Thanks for sharing your experience Megan - and indeed a very good comparison between Sandy (2012) and Katrina (2005). In 2011 I also found myself in a quite surreal situation in Tokyo post earthquake, tsunami, nuclear meltdown (btw the 3rd anniversary is coming up on the 11th of March!). I also leveraged social media to keep my family and friends informed where I am and what my plans were in case things turn worse - gladly the situation improved quickly in Tokyo.
I wonder how social media could be leveraged in a more pro-active way to avoid casualties and destruction in case of approaching cyclones, floods, fires, tsunamis, etc. as these days we seem to listen more to our smart/mobile phones rather than to alerts on TV or radio.

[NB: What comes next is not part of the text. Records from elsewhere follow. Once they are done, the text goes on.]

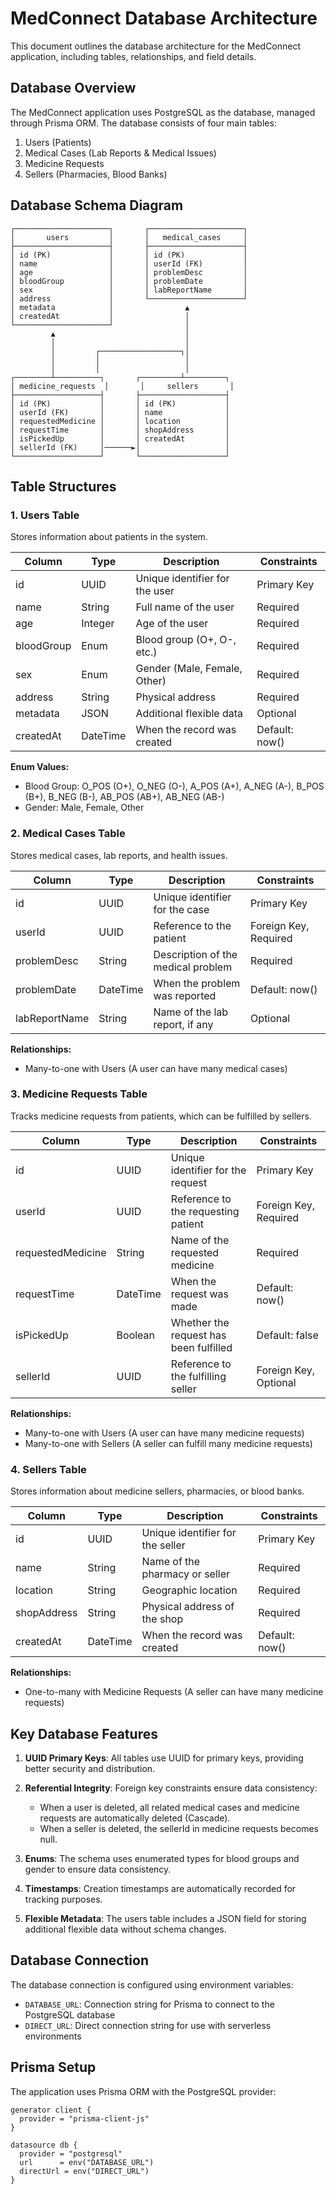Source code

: # MedConnect Database Architecture

This document outlines the database architecture for the MedConnect application, including tables, relationships, and field details.

## Database Overview

The MedConnect application uses PostgreSQL as the database, managed through Prisma ORM. The database consists of four main tables:

1. Users (Patients)
2. Medical Cases (Lab Reports & Medical Issues)
3. Medicine Requests
4. Sellers (Pharmacies, Blood Banks)

## Database Schema Diagram

```
┌─────────────────────┐       ┌─────────────────────┐
│       users         │       │   medical_cases     │
├─────────────────────┤       ├─────────────────────┤
│ id (PK)             │       │ id (PK)             │
│ name                │       │ userId (FK)         │
│ age                 │       │ problemDesc         │
│ bloodGroup          │       │ problemDate         │
│ sex                 │       │ labReportName       │
│ address             │       └─────────────────────┘
│ metadata            │                ▲
│ createdAt           │                │
└─────────────────────┘                │
         ▲                             │
         │                             │
         │         ┌──────────────────┐│
         │         │                   │
         │         │                   │
┌────────┴──────────┐       ┌─────────┴─────────┐
│ medicine_requests  │       │     sellers       │
├───────────────────┤       ├───────────────────┤
│ id (PK)           │       │ id (PK)           │
│ userId (FK)       │       │ name              │
│ requestedMedicine │       │ location          │
│ requestTime       │       │ shopAddress       │
│ isPickedUp        │       │ createdAt         │
│ sellerId (FK)     │──────►│                   │
└───────────────────┘       └───────────────────┘
```

## Table Structures

### 1. Users Table

Stores information about patients in the system.

| Column     | Type      | Description                          | Constraints       |
|------------|-----------|--------------------------------------|-------------------|
| id         | UUID      | Unique identifier for the user       | Primary Key       |
| name       | String    | Full name of the user                | Required          |
| age        | Integer   | Age of the user                      | Required          |
| bloodGroup | Enum      | Blood group (O+, O-, etc.)           | Required          |
| sex        | Enum      | Gender (Male, Female, Other)         | Required          |
| address    | String    | Physical address                     | Required          |
| metadata   | JSON      | Additional flexible data             | Optional          |
| createdAt  | DateTime  | When the record was created          | Default: now()    |

**Enum Values:**
- Blood Group: O_POS (O+), O_NEG (O-), A_POS (A+), A_NEG (A-), B_POS (B+), B_NEG (B-), AB_POS (AB+), AB_NEG (AB-)
- Gender: Male, Female, Other

### 2. Medical Cases Table

Stores medical cases, lab reports, and health issues.

| Column        | Type      | Description                          | Constraints                    |
|---------------|-----------|--------------------------------------|--------------------------------|
| id            | UUID      | Unique identifier for the case       | Primary Key                    |
| userId        | UUID      | Reference to the patient             | Foreign Key, Required          |
| problemDesc   | String    | Description of the medical problem   | Required                       |
| problemDate   | DateTime  | When the problem was reported        | Default: now()                 |
| labReportName | String    | Name of the lab report, if any       | Optional                       |

**Relationships:**
- Many-to-one with Users (A user can have many medical cases)

### 3. Medicine Requests Table

Tracks medicine requests from patients, which can be fulfilled by sellers.

| Column            | Type      | Description                          | Constraints                    |
|-------------------|-----------|--------------------------------------|--------------------------------|
| id                | UUID      | Unique identifier for the request    | Primary Key                    |
| userId            | UUID      | Reference to the requesting patient  | Foreign Key, Required          |
| requestedMedicine | String    | Name of the requested medicine       | Required                       |
| requestTime       | DateTime  | When the request was made            | Default: now()                 |
| isPickedUp        | Boolean   | Whether the request has been fulfilled| Default: false                |
| sellerId          | UUID      | Reference to the fulfilling seller   | Foreign Key, Optional          |

**Relationships:**
- Many-to-one with Users (A user can have many medicine requests)
- Many-to-one with Sellers (A seller can fulfill many medicine requests)

### 4. Sellers Table

Stores information about medicine sellers, pharmacies, or blood banks.

| Column      | Type      | Description                          | Constraints            |
|-------------|-----------|--------------------------------------|-----------------------|
| id          | UUID      | Unique identifier for the seller     | Primary Key            |
| name        | String    | Name of the pharmacy or seller       | Required               |
| location    | String    | Geographic location                  | Required               |
| shopAddress | String    | Physical address of the shop         | Required               |
| createdAt   | DateTime  | When the record was created          | Default: now()         |

**Relationships:**
- One-to-many with Medicine Requests (A seller can have many medicine requests)

## Key Database Features

1. **UUID Primary Keys**: All tables use UUID for primary keys, providing better security and distribution.

2. **Referential Integrity**: Foreign key constraints ensure data consistency:
   - When a user is deleted, all related medical cases and medicine requests are automatically deleted (Cascade).
   - When a seller is deleted, the sellerId in medicine requests becomes null.

3. **Enums**: The schema uses enumerated types for blood groups and gender to ensure data consistency.

4. **Timestamps**: Creation timestamps are automatically recorded for tracking purposes.

5. **Flexible Metadata**: The users table includes a JSON field for storing additional flexible data without schema changes.

## Database Connection

The database connection is configured using environment variables:
- `DATABASE_URL`: Connection string for Prisma to connect to the PostgreSQL database
- `DIRECT_URL`: Direct connection string for use with serverless environments

## Prisma Setup

The application uses Prisma ORM with the PostgreSQL provider:

```prisma
generator client {
  provider = "prisma-client-js"
}

datasource db {
  provider = "postgresql"
  url      = env("DATABASE_URL")
  directUrl = env("DIRECT_URL")
}
```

Alicia Montoya - 16 Mar 2014, 6:46 a.m.

The latest example of how social media can help in disaster relief can be seen in the search for the missing Malaysia Airlines Flight 370 that went missing last weekend. Digital Globe, a company that provides high-resolution Earth imagery, has deployed its crowdsourcing arm Tomnod to help in the search efforts.

The site has previously been used to tag objects after the typhoon in the Philippines, the tornado in Moore, Oklahoma, and Hurricane Sandy.

Here's how it works: "Digital Globe gathers recent satellite images from the 24,000 square kilometer search area. When you go to the site you are given a random image to search. If you see something of interest -- airplane wreckage, a life raft, an oil slick, or some other unusual object -- you can tag it. Anyone can volunteer their time to help with the search. An algorithm is then used to determine the areas with the most tags to help pinpoint areas of interest in the search."

According to Smart Planet, "more than 2 million people have already sifted through satellite images of the search area and tagged 645,000 objects of interest".